- _Task objective_
The lines wanted run from the first one below through the one with "###### Application du TNZ". Return them exactly.

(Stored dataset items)
##############################

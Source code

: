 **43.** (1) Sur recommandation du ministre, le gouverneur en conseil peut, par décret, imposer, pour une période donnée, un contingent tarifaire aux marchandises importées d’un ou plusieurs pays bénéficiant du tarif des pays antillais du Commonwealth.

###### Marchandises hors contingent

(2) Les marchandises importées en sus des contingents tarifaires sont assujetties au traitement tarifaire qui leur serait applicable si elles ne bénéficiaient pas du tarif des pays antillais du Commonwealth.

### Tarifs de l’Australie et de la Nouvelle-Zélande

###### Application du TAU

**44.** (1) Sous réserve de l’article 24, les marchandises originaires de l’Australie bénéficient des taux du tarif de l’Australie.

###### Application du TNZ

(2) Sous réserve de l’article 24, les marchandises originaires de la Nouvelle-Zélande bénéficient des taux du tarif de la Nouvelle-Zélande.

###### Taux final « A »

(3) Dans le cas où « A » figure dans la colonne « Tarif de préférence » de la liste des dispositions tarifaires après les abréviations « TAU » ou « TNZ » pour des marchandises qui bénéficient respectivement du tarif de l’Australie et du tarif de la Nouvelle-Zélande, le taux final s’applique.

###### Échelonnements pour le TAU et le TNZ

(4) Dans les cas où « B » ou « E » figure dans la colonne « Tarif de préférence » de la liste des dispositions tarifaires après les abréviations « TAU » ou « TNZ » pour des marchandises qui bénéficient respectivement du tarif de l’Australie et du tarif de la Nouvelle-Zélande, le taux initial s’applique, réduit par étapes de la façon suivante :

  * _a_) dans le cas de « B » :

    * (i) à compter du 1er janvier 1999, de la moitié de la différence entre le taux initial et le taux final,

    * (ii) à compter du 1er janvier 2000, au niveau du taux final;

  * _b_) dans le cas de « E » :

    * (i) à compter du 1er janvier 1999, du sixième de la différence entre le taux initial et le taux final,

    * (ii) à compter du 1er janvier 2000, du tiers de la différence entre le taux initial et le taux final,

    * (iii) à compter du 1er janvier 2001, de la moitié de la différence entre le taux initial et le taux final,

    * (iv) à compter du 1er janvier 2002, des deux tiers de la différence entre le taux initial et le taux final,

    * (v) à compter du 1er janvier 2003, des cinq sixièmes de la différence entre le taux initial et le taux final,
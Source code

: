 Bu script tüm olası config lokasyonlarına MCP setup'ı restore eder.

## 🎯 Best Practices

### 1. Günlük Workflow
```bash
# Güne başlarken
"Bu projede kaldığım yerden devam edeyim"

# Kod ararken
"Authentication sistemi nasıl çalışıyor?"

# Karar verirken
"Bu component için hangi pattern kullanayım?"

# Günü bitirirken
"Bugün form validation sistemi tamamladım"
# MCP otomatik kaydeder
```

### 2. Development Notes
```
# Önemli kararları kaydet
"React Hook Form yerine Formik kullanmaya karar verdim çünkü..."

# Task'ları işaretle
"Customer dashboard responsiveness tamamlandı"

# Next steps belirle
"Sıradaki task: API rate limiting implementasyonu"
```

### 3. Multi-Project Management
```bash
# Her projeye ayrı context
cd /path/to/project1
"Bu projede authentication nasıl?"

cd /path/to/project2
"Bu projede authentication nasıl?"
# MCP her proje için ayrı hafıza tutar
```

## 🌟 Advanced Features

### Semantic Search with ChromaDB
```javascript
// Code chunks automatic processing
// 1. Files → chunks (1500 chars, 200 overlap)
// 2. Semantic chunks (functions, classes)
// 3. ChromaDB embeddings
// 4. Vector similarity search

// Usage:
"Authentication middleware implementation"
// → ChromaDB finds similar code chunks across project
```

##############################

- _Answer box_
Source code

: **43.** (1) Sur recommandation du ministre, le gouverneur en conseil peut, par décret, imposer, pour une période donnée, un contingent tarifaire aux marchandises importées d’un ou plusieurs pays bénéficiant du tarif des pays antillais du Commonwealth.

###### Marchandises hors contingent

(2) Les marchandises importées en sus des contingents tarifaires sont assujetties au traitement tarifaire qui leur serait applicable si elles ne bénéficiaient pas du tarif des pays antillais du Commonwealth.

### Tarifs de l’Australie et de la Nouvelle-Zélande

###### Application du TAU

**44.** (1) Sous réserve de l’article 24, les marchandises originaires de l’Australie bénéficient des taux du tarif de l’Australie.

###### Application du TNZ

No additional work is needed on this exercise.